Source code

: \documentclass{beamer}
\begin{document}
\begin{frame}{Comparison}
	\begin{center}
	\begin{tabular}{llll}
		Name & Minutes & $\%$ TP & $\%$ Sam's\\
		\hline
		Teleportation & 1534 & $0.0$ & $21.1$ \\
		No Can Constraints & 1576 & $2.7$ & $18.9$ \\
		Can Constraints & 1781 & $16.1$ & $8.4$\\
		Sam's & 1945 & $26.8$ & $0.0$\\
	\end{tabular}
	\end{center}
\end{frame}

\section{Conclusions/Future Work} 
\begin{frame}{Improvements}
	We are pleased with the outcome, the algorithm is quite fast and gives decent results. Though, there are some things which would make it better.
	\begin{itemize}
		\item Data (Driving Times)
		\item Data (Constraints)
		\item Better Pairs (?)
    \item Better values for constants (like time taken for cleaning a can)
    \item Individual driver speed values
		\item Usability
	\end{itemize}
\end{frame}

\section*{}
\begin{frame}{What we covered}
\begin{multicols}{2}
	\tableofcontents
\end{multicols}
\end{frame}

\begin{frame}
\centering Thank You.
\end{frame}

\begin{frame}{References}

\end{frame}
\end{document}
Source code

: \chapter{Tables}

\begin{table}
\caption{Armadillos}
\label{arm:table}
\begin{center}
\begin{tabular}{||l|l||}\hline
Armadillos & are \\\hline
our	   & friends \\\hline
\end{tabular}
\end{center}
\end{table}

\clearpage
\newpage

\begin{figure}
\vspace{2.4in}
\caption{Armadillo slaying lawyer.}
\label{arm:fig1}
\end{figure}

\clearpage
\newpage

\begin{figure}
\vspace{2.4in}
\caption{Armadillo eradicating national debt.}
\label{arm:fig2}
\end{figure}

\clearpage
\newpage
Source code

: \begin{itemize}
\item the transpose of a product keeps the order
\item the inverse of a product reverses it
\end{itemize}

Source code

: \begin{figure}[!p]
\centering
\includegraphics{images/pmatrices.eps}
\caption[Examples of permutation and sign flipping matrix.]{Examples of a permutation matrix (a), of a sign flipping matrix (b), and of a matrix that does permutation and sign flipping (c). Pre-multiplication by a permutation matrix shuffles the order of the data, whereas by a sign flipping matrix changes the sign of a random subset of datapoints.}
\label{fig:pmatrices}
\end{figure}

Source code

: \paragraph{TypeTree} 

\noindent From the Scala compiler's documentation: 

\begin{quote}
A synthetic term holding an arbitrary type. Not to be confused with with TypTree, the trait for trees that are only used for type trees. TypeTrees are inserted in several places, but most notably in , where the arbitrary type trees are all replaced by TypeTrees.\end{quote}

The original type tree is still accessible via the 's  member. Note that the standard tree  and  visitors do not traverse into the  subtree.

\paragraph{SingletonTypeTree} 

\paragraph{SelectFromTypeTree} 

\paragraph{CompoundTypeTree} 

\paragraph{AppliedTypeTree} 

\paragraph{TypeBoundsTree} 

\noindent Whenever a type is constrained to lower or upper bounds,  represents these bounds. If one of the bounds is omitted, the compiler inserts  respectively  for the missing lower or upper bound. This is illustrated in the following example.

━━━━

[What you need to do]: In the lines above, find the word "Armadillos" and copy every line it occurs in.

[Exercise answer]:
\caption{Armadillos}
Armadillos & are \\\hline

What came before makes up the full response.